What will be the escape speed from, a planet having volume 27 times that of earth and the same mean density as that of the earth? Take escape speed from the earth 11.2 km/s, earth and planet are perfectly sphere)

To find the escape speed from a planet with a volume 27 times that of Earth and the same mean density as Earth, we can follow these steps: ### Step 1: Understand the relationship between volume, radius, and density The volume \( V \) of a sphere is given by the formula: \[ V = \frac{4}{3} \pi r^3 \] where \( r \) is the radius of the sphere. ### Step 2: Relate the volumes of the planet and Earth Let \( V_e \) be the volume of Earth and \( V_p \) be the volume of the planet.
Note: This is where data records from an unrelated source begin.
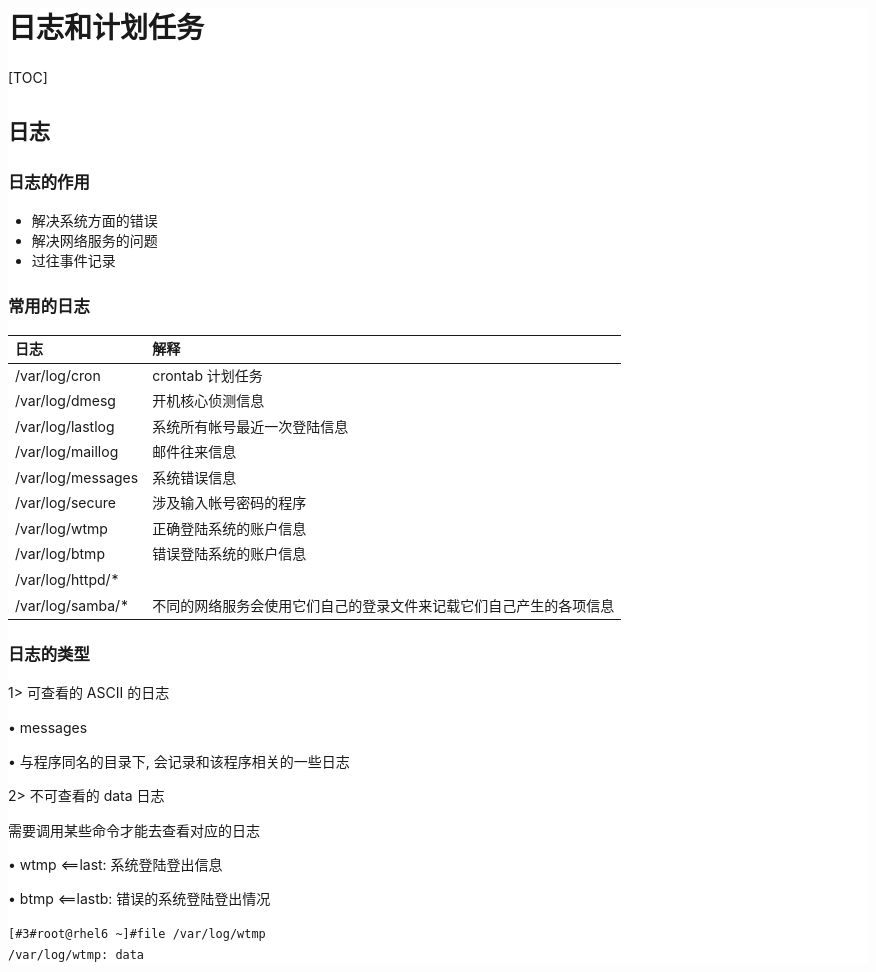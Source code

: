 # 日志和计划任务

[TOC]


## 日志

### 日志的作用

* 解决系统方面的错误
* 解决网络服务的问题
* 过往事件记录

### 常用的日志

|日志|解释|
|:--|:--|
|/var/log/cron |crontab 计划任务|
|/var/log/dmesg |开机核心侦测信息|
|/var/log/lastlog |系统所有帐号最近一次登陆信息|
|/var/log/maillog |邮件往来信息|
|/var/log/messages |系统错误信息|
|/var/log/secure |涉及输入帐号密码的程序|
|/var/log/wtmp |正确登陆系统的账户信息|
|/var/log/btmp |错误登陆系统的账户信息|
|/var/log/httpd/*||
|/var/log/samba/* |不同的网络服务会使用它们自己的登录文件来记载它们自己产生的各项信息|


### 日志的类型


1> 可查看的 ASCII 的日志

• messages

• 与程序同名的目录下, 会记录和该程序相关的一些日志

2> 不可查看的 data 日志

需要调用某些命令才能去查看对应的日志

• wtmp <==last: 系统登陆登出信息

• btmp <==lastb: 错误的系统登陆登出情况

```shell
[#3#root@rhel6 ~]#file /var/log/wtmp
/var/log/wtmp: data
```

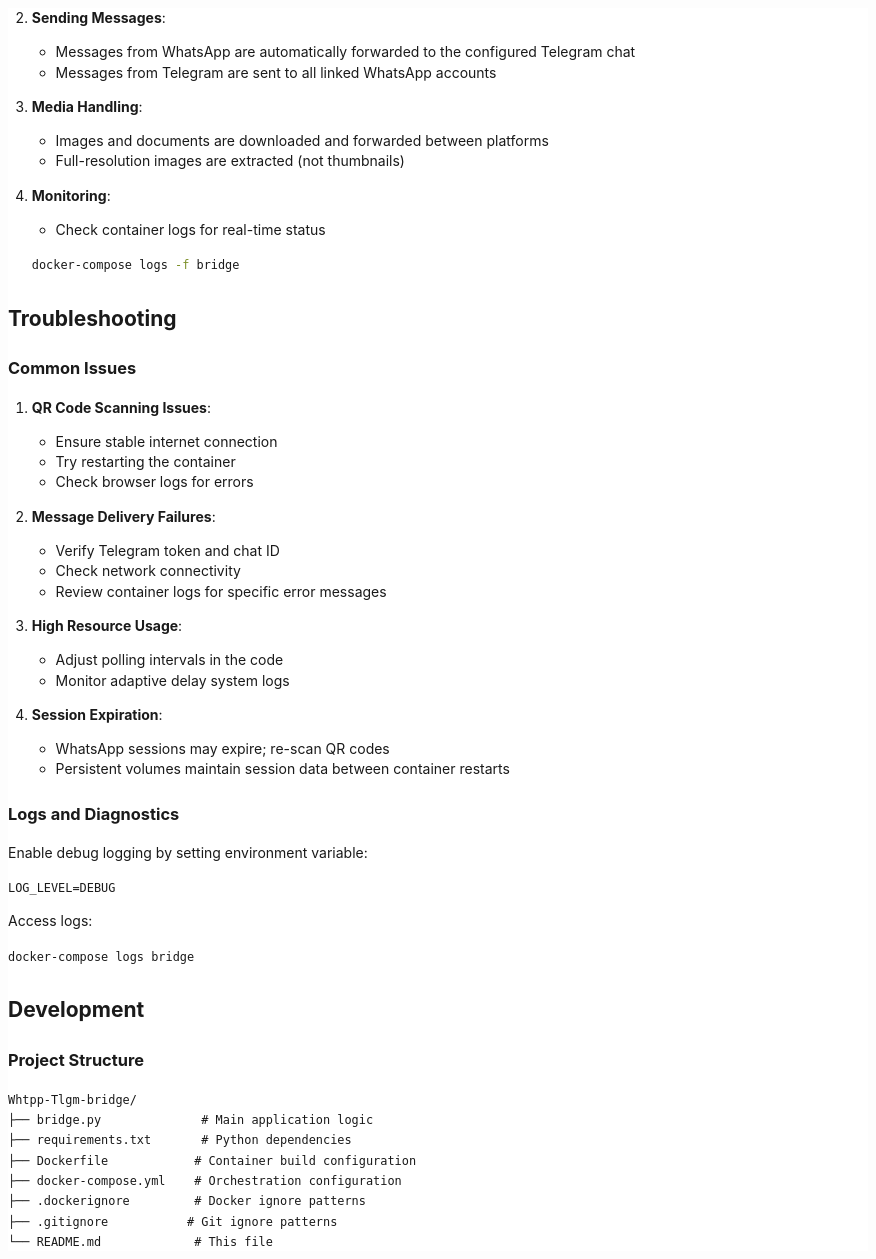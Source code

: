 2. **Sending Messages**:
   - Messages from WhatsApp are automatically forwarded to the configured Telegram chat
   - Messages from Telegram are sent to all linked WhatsApp accounts

3. **Media Handling**:
   - Images and documents are downloaded and forwarded between platforms
   - Full-resolution images are extracted (not thumbnails)

4. **Monitoring**:
   - Check container logs for real-time status
   ```bash
   docker-compose logs -f bridge
   ```

## Troubleshooting

### Common Issues

1. **QR Code Scanning Issues**:
   - Ensure stable internet connection
   - Try restarting the container
   - Check browser logs for errors

2. **Message Delivery Failures**:
   - Verify Telegram token and chat ID
   - Check network connectivity
   - Review container logs for specific error messages

3. **High Resource Usage**:
   - Adjust polling intervals in the code
   - Monitor adaptive delay system logs

4. **Session Expiration**:
   - WhatsApp sessions may expire; re-scan QR codes
   - Persistent volumes maintain session data between container restarts

### Logs and Diagnostics

Enable debug logging by setting environment variable:
```env
LOG_LEVEL=DEBUG
```

Access logs:
```bash
docker-compose logs bridge
```

## Development

### Project Structure

```
Whtpp-Tlgm-bridge/
├── bridge.py              # Main application logic
├── requirements.txt       # Python dependencies
├── Dockerfile            # Container build configuration
├── docker-compose.yml    # Orchestration configuration
├── .dockerignore         # Docker ignore patterns
├── .gitignore           # Git ignore patterns
└── README.md             # This file
```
According to the problem: \[ V_p = 27 V_e \] This means: \[ \frac{4}{3} \pi r_p^3 = 27 \left( \frac{4}{3} \pi r_e^3 \right) \] where \( r_e \) is the radius of Earth and \( r_p \) is the radius of the planet. ### Step 3: Simplify the volume equation Cancelling \( \frac{4}{3} \pi \) from both sides gives: \[ r_p^3 = 27 r_e^3 \] Taking the cube root of both sides, we find: \[ r_p = 3 r_e \] ### Step 4: Calculate the mass of the planet Since the density of the planet is the same as that of Earth, we can express the mass of the planet \( m_p \) in terms of the mass of Earth \( m_e \): \[ \text{Density} = \frac{m}{V} \] Thus, for the planet: \[ \text{Density} = \frac{m_p}{V_p} = \frac{m_e}{V_e} \] From the volume relationship: \[ m_p = \text{Density} \times V_p = \text{Density} \times 27 V_e = 27 m_e \] ### Step 5: Use the escape velocity formula The escape velocity \( v_e \) from a celestial body is given by: \[ v_e = \sqrt{\frac{2 G m}{r}} \] For Earth, we know: \[ v_{e, \text{Earth}} = \sqrt{\frac{2 G m_e}{r_e}} = 11.2 \text{ km/s} \] ### Step 6: Substitute the mass and radius of the planet into the escape velocity formula For the planet, we substitute \( m_p \) and \( r_p \): \[ v_{e, \text{planet}} = \sqrt{\frac{2 G (27 m_e)}{3 r_e}} = \sqrt{27} \cdot \sqrt{\frac{2 G m_e}{r_e}} \cdot \frac{1}{\sqrt{3}} \] This simplifies to: \[ v_{e, \text{planet}} = \sqrt{9} \cdot v_{e, \text{Earth}} = 3 v_{e, \text{Earth}} \] ### Step 7: Calculate the escape velocity for the planet Substituting the value of \( v_{e, \text{Earth}} \): \[ v_{e, \text{planet}} = 3 \times 11.2 \text{ km/s} = 33.6 \text{ km/s} \] ### Final Answer The escape speed from the planet is: \[ \boxed{33.6 \text{ km/s}} \] ---